> **To do**: Leaving out every picture, retype the lines below from the top through the one that contains "visibility of curvature".

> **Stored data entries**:
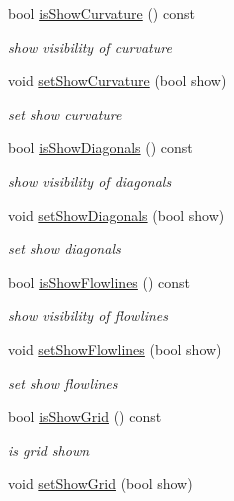 \begin{DoxyCompactItemize}
bool \hyperlink{classShipCAD_1_1Visibility_a36f2e03d75a5a2cfcfc3c637c08bee92}{is\-Show\-Curvature} () const 
\begin{DoxyCompactList}\small\item\em show visibility of curvature \end{DoxyCompactList}\item 
void \hyperlink{classShipCAD_1_1Visibility_a72fa3ed8c721fffe65b29c61329a1d35}{set\-Show\-Curvature} (bool show)
\begin{DoxyCompactList}\small\item\em set show curvature \end{DoxyCompactList}\item 
bool \hyperlink{classShipCAD_1_1Visibility_afa9ae51a7f178d93fe7d6b12ea5a4e63}{is\-Show\-Diagonals} () const 
\begin{DoxyCompactList}\small\item\em show visibility of diagonals \end{DoxyCompactList}\item 
void \hyperlink{classShipCAD_1_1Visibility_a02ff571862dacdbec3248a80ec42eb4f}{set\-Show\-Diagonals} (bool show)
\begin{DoxyCompactList}\small\item\em set show diagonals \end{DoxyCompactList}\item 
bool \hyperlink{classShipCAD_1_1Visibility_a39e12b36d20e2e3ad750e18c248a04f5}{is\-Show\-Flowlines} () const 
\begin{DoxyCompactList}\small\item\em show visibility of flowlines \end{DoxyCompactList}\item 
void \hyperlink{classShipCAD_1_1Visibility_a805b3f5f4a8d7c6b578a79c2539cf192}{set\-Show\-Flowlines} (bool show)
\begin{DoxyCompactList}\small\item\em set show flowlines \end{DoxyCompactList}\item 
bool \hyperlink{classShipCAD_1_1Visibility_a9aa81550e01813b9ec84b40aba5f904e}{is\-Show\-Grid} () const 
\begin{DoxyCompactList}\small\item\em is grid shown \end{DoxyCompactList}\item 
void \hyperlink{classShipCAD_1_1Visibility_a57b601879f10927beb3d466c211e6ee6}{set\-Show\-Grid} (bool show)

\end{DoxyCompactItemize}

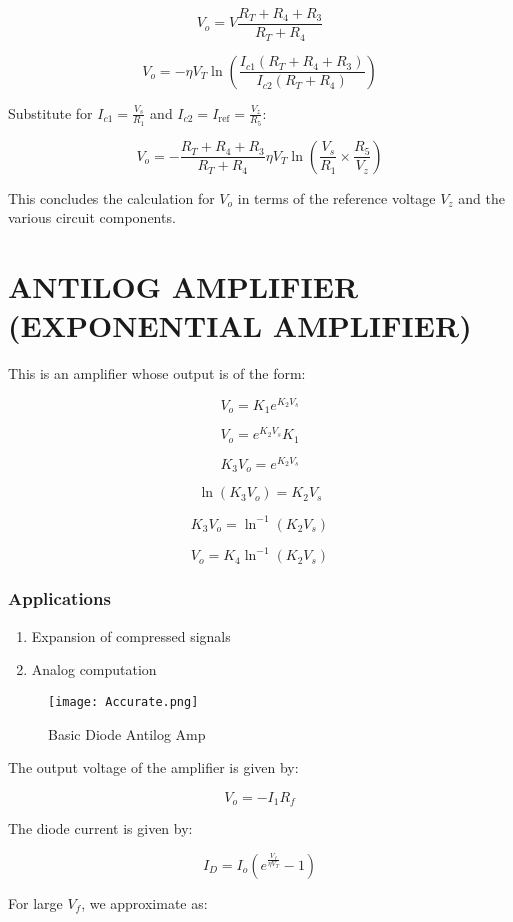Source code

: \documentclass[a4paper,9pt,twoside,openany,twocolumn]{memoir}
\begin{document}
\[
V_o = V \frac{R_T + R_4 + R_3}{R_T + R_4} \tag{17}
\]

\[
V_o = -\eta V_T \ln \left( \frac{I_{c1} \left( R_T + R_4 + R_3 \right)}{I_{c2} \left( R_T + R_4 \right)} \right) \tag{18}
\]

Substitute for \( I_{c1} = \frac{V_s}{R_1} \) and \( I_{c2} = I_{\text{ref}} = \frac{V_z}{R_5} \):

\[
V_o = -\frac{R_T + R_4 + R_3}{R_T + R_4} \eta V_T \ln \left( \frac{V_s}{R_1} \times \frac{R_5}{V_z} \right) \tag{19}
\]

This concludes the calculation for \( V_o \) in terms of the reference voltage \( V_z \) and the various circuit components.

\chapter{ANTILOG AMPLIFIER (EXPONENTIAL AMPLIFIER)}
This is an amplifier whose output is of the form:

\[
V_o = K_1 e^{K_2 V_s}
\]

\[
V_o = e^{K_2 V_s} K_1
\]

\[
K_3 V_o = e^{K_2 V_s}
\]

\[
\ln(K_3 V_o) = K_2 V_s
\]

\[
K_3 V_o = \ln^{-1}(K_2 V_s)
\]

\[
V_o = K_4 \ln^{-1}(K_2 V_s)
\]

\subsection*{Applications}

\begin{enumerate}
    \item Expansion of compressed signals
    \item Analog computation
\end{enumerate}
\begin{figure}[H]
    \centering
    \texttt{[image: Accurate.png]}
    \caption{Basic Diode Antilog Amp}
    \label{fig:question_image}
\end{figure}

The output voltage of the amplifier is given by:

\[
V_o = - I_1 R_f \tag{1}
\]

The diode current is given by:

\[
I_D = I_o \left( e^{\frac{V_f}{\eta V_T}} - 1 \right) \tag{2}
\]

For large \( V_f \), we approximate as:
\end{document}
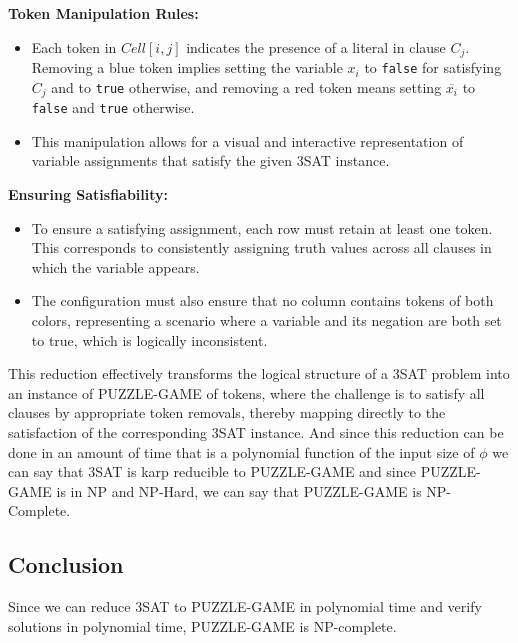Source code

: \documentclass{article}
\begin{document}
\textbf{Token Manipulation Rules:}
\begin{itemize}
    \item Each token in \(Cell[i, j]\) indicates the presence of a literal in clause \(C_j\). Removing a blue token implies setting the variable \(x_i\) to \texttt{false} for satisfying \(C_j\) and to \texttt{true} otherwise, and removing a red token means setting \(\overline{x_i}\) to \texttt{false} and \texttt{true} otherwise.
    \item This manipulation allows for a visual and interactive representation of variable assignments that satisfy the given 3SAT instance.
\end{itemize}

\textbf{Ensuring Satisfiability:}
\begin{itemize}
    \item To ensure a satisfying assignment, each row must retain at least one token. This corresponds to consistently assigning truth values across all clauses in which the variable appears.
    \item The configuration must also ensure that no column contains tokens of both colors, representing a scenario where a variable and its negation are both set to true, which is logically inconsistent.
\end{itemize}

This reduction effectively transforms the logical structure of a 3SAT problem into an instance of PUZZLE-GAME of tokens, where the challenge is to satisfy all clauses by appropriate token removals, thereby mapping directly to the satisfaction of the corresponding 3SAT instance. And since this reduction can be done in an amount of time that is a polynomial function of the input size of \(\phi\) we can say that 3SAT is karp reducible to PUZZLE-GAME and since PUZZLE-GAME is in NP and NP-Hard, we can say that PUZZLE-GAME is NP-Complete.

\subsection*{Conclusion}
Since we can reduce 3SAT to PUZZLE-GAME in polynomial time and verify solutions in polynomial time, PUZZLE-GAME is NP-complete.
\end{document}
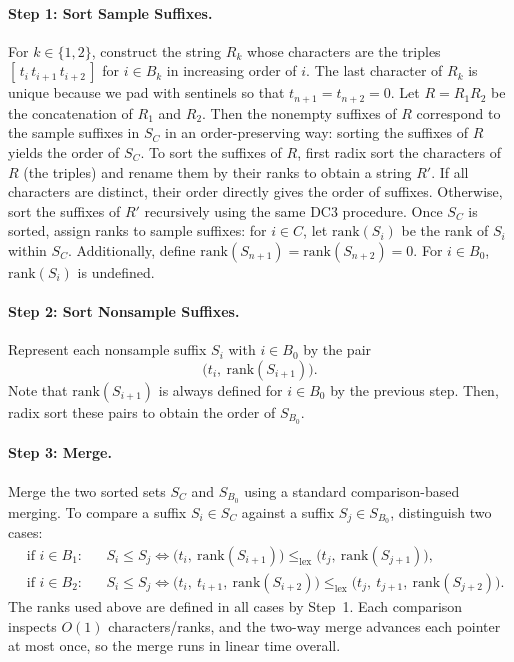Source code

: \paragraph{Step 1: Sort Sample Suffixes.}
For $k \in \{1,2\}$, construct the string $R_k$ whose characters are the triples $[\,t_i\, t_{i+1}\, t_{i+2}\,]$ for $i \in B_k$ in increasing order of $i$. The last character of $R_k$ is unique because we pad with sentinels so that $t_{n+1} = t_{n+2} = 0$. Let $R = R_1 R_2$ be the concatenation of $R_1$ and $R_2$.
Then the nonempty suffixes of $R$ correspond to the sample suffixes in $S_C$ in an order-preserving way: sorting the suffixes of $R$ yields the order of $S_C$.
To sort the suffixes of $R$, first radix sort the characters of $R$ (the triples) and rename them by their ranks to obtain a string $R'$. If all characters are distinct, their order directly gives the order of suffixes. Otherwise, sort the suffixes of $R'$ recursively using the same DC3 procedure.
Once $S_C$ is sorted, assign ranks to sample suffixes: for $i \in C$, let $\mathrm{rank}(S_i)$ be the rank of $S_i$ within $S_C$. Additionally, define $\mathrm{rank}(S_{n+1}) = \mathrm{rank}(S_{n+2}) = 0$. For $i \in B_0$, $\mathrm{rank}(S_i)$ is undefined.

\paragraph{Step 2: Sort Nonsample Suffixes.}
Represent each nonsample suffix $S_i$ with $i \in B_0$ by the pair
\[
\bigl(t_i,\ \mathrm{rank}(S_{i+1})\bigr).
\]
Note that $\mathrm{rank}(S_{i+1})$ is always defined for $i \in B_0$ by the previous step. Then, radix sort these pairs to obtain the order of $S_{B_0}$.

\paragraph{Step 3: Merge.}
Merge the two sorted sets $S_C$ and $S_{B_0}$ using a standard comparison-based merging. To compare a suffix $S_i \in S_C$ against a suffix $S_j \in S_{B_0}$, distinguish two cases:
\[
\begin{aligned}
&\text{if } i \in B_1: && S_i \le S_j \iff \bigl(t_i,\ \mathrm{rank}(S_{i+1})\bigr) \le_{\mathrm{lex}} \bigl(t_j,\ \mathrm{rank}(S_{j+1})\bigr),\\
&\text{if } i \in B_2: && S_i \le S_j \iff \bigl(t_i,\ t_{i+1},\ \mathrm{rank}(S_{i+2})\bigr) \le_{\mathrm{lex}} \bigl(t_j,\ t_{j+1},\ \mathrm{rank}(S_{j+2})\bigr).
\end{aligned}
\]
The ranks used above are defined in all cases by Step~1. Each comparison inspects $O(1)$ characters/ranks, and the two-way merge advances each pointer at most once, so the merge runs in linear time overall.

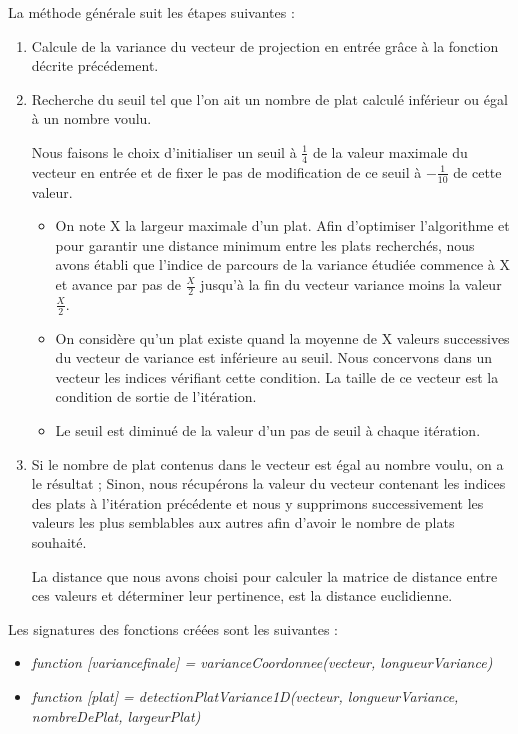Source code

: La méthode générale suit les étapes suivantes : 
\begin{enumerate}
  \item Calcule de la variance du vecteur de projection en entrée grâce à la fonction décrite précédement. 
  \item Recherche du seuil tel que l'on ait un nombre de plat calculé inférieur ou égal à un nombre voulu. 

Nous faisons le choix d'initialiser un seuil à $\frac{1}{4}$ de la valeur maximale du vecteur en entrée 
et de fixer le pas de modification de ce seuil à $-\frac{1}{10}$ de cette valeur. 
\begin{itemize}
  \item On note X la largeur maximale d'un plat. 
Afin d'optimiser l'algorithme et pour garantir une distance minimum entre les plats recherchés, nous avons 
établi que l'indice de parcours de la variance étudiée commence à X et avance par pas de $\frac{X}{2}$ jusqu'à la fin du vecteur 
variance moins la valeur $\frac{X}{2}$. 
  \item On considère qu'un plat existe quand la moyenne de X valeurs successives du vecteur de variance est inférieure au seuil. 
Nous concervons dans un vecteur les indices vérifiant cette condition.
La taille de ce vecteur est la condition de sortie de l'itération.  
  \item Le seuil est diminué de la valeur d'un pas de seuil à chaque itération. 
\end{itemize}

  \item Si le nombre de plat contenus dans le vecteur est égal au nombre voulu, on a le résultat ; 
Sinon, nous récupérons la valeur du vecteur contenant les indices des plats à l'itération précédente et 
nous y supprimons successivement les valeurs les plus semblables aux autres afin d'avoir le nombre de plats souhaité. 

  La distance que nous avons choisi pour calculer la matrice de distance entre ces valeurs et déterminer leur pertinence,
est la distance euclidienne. 
\end{enumerate}

  Les signatures des fonctions créées sont les suivantes : 
\begin{itemize}
  \item \textit{function [variancefinale] = varianceCoordonnee(vecteur, longueurVariance)}
  \item \textit{function [plat] = detectionPlatVariance1D(vecteur, longueurVariance, nombreDePlat, largeurPlat)}
\end{itemize}

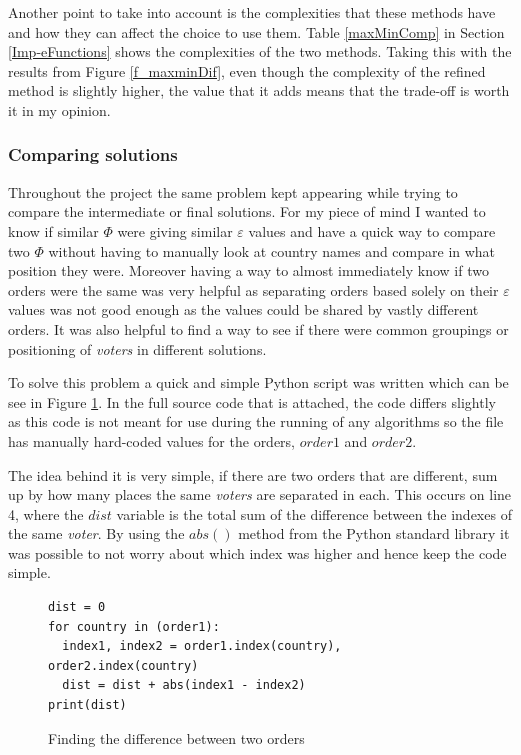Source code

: \documentclass[12pt]{report}
\begin{document}
Another point to take into account is the complexities that these methods have and how they can affect the choice to use them. Table \ref{maxMinComp} in Section \ref{Imp-eFunctions} shows the complexities of the two methods. Taking this with the results from Figure \ref{f_maxminDif}, even though the complexity of the refined method is slightly higher, the value that it adds means that the trade-off is worth it in my opinion.

\subsubsection{Comparing solutions}
Throughout the project the same problem kept appearing while trying to compare the intermediate or final solutions. For my piece of mind I wanted to know if similar $\Phi$ were giving similar $\varepsilon$ values and have a quick way to compare two $\Phi$ without having to manually look at country names and compare in what position they were. Moreover having a way to almost immediately know if two orders were the same was very helpful as separating orders based solely on their $\varepsilon$ values was not good enough as the values could be shared by vastly different orders. It was also helpful to find a way to see if there were common groupings or positioning of \textit{voters} in different solutions.

To solve this problem a quick and simple Python script was written which can be see in Figure \ref{orderDiff}. In the full source code that is attached, the code differs slightly as this code is not meant for use during the running of any algorithms so the file has manually hard-coded values for the orders, $order1$ and $order2$.

The idea behind it is very simple, if there are two orders that are different, sum up by how many places the same \textit{voters} are separated in each. This occurs on line 4, where the $dist$ variable is the total sum of the difference between the indexes of the same \textit{voter}. By using the $abs()$ method from the Python standard library it was possible to not worry about which index was higher and hence keep the code simple.

\begin{figure}[H]
\caption{Finding the difference between two orders}
\label{orderDiff}
\begin{lstlisting}
dist = 0
for country in (order1):
  index1, index2 = order1.index(country), order2.index(country)
  dist = dist + abs(index1 - index2)
print(dist)
\end{lstlisting}
\end{figure}
\end{document}
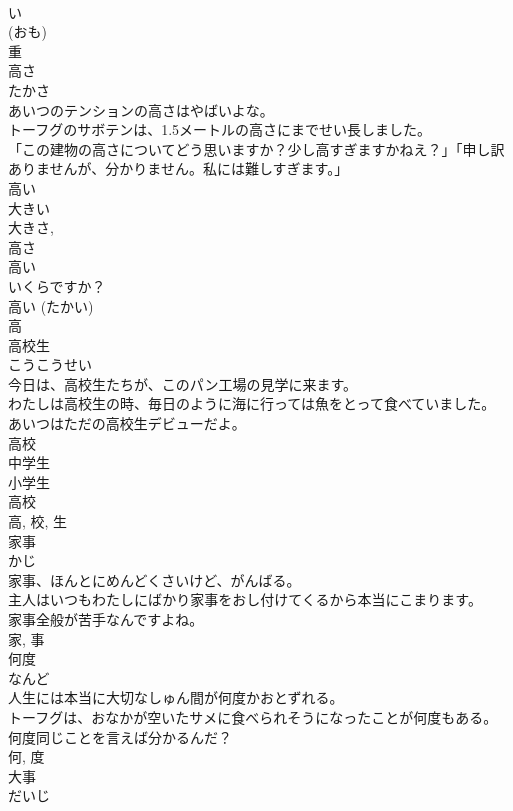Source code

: \documentclass[8pt]{extreport}
\begin{document}
\begin{CJK}{UTF8}{min}
\\	い 
\\	(おも) 
\\	重	
\\	高さ	
\\	たかさ	
\\	あいつのテンションの高さはやばいよな。	
\\	トーフグのサボテンは、1.5メートルの高さにまでせい長しました。	
\\	「この建物の高さについてどう思いますか？少し高すぎますかねえ？」「申し訳ありませんが、分かりません。私には難しすぎます。」	
\\	高い 
\\	大きい 
\\	大きさ, 
\\	高さ 
\\	高い 
\\	いくらですか？ 
\\	高い (たかい) 
\\	高	
\\	高校生	
\\	こうこうせい	
\\	今日は、高校生たちが、このパン工場の見学に来ます。	
\\	わたしは高校生の時、毎日のように海に行っては魚をとって食べていました。	
\\	あいつはただの高校生デビューだよ。	
\\	高校 
\\	中学生 
\\	小学生 
\\	高校 
\\	高, 校, 生	
\\	家事	
\\	かじ	
\\	家事、ほんとにめんどくさいけど、がんばる。	
\\	主人はいつもわたしにばかり家事をおし付けてくるから本当にこまります。	
\\	家事全般が苦手なんですよね。	
\\	家, 事	
\\	何度	
\\	なんど	
\\	人生には本当に大切なしゅん間が何度かおとずれる。	
\\	トーフグは、おなかが空いたサメに食べられそうになったことが何度もある。	
\\	何度同じことを言えば分かるんだ？	
\\	何, 度	
\\	大事	
\\	だいじ	

\end{CJK}
\end{document}
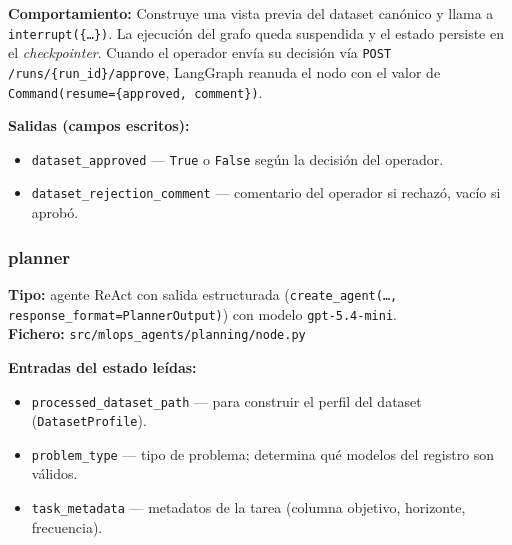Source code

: \textbf{Comportamiento:} Construye una vista previa del dataset canónico y llama a \texttt{interrupt(\{\ldots\})}. La ejecución del grafo queda suspendida y el estado persiste en el \emph{checkpointer}. Cuando el operador envía su decisión vía \texttt{POST /runs/\{run\_id\}/approve}, LangGraph reanuda el nodo con el valor de \texttt{Command(resume=\{approved, comment\})}.

\textbf{Salidas (campos escritos):}
\begin{itemize}
  \item \texttt{dataset\_approved} — \texttt{True} o \texttt{False} según la decisión del operador.
  \item \texttt{dataset\_rejection\_comment} — comentario del operador si rechazó, vacío si aprobó.
\end{itemize}

\subsubsection*{planner}
\label{sec:nodo-planner}

\textbf{Tipo:} agente ReAct con salida estructurada (\texttt{create\_agent(\ldots, response\_format=PlannerOutput)}) con modelo \texttt{gpt-5.4-mini}.\\
\textbf{Fichero:} \texttt{src/mlops\_agents/planning/node.py}

\textbf{Entradas del estado leídas:}
\begin{itemize}
  \item \texttt{processed\_dataset\_path} — para construir el perfil del dataset (\texttt{DatasetProfile}).
  \item \texttt{problem\_type} — tipo de problema; determina qué modelos del registro son válidos.
  \item \texttt{task\_metadata} — metadatos de la tarea (columna objetivo, horizonte, frecuencia).
\end{itemize}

> **Written solution**:
 \begin{DoxyCompactItemize}
bool \hyperlink{classShipCAD_1_1Visibility_a36f2e03d75a5a2cfcfc3c637c08bee92}{is\-Show\-Curvature} () const 
\begin{DoxyCompactList}\small\item\em show visibility of curvature \end{DoxyCompactList}\item 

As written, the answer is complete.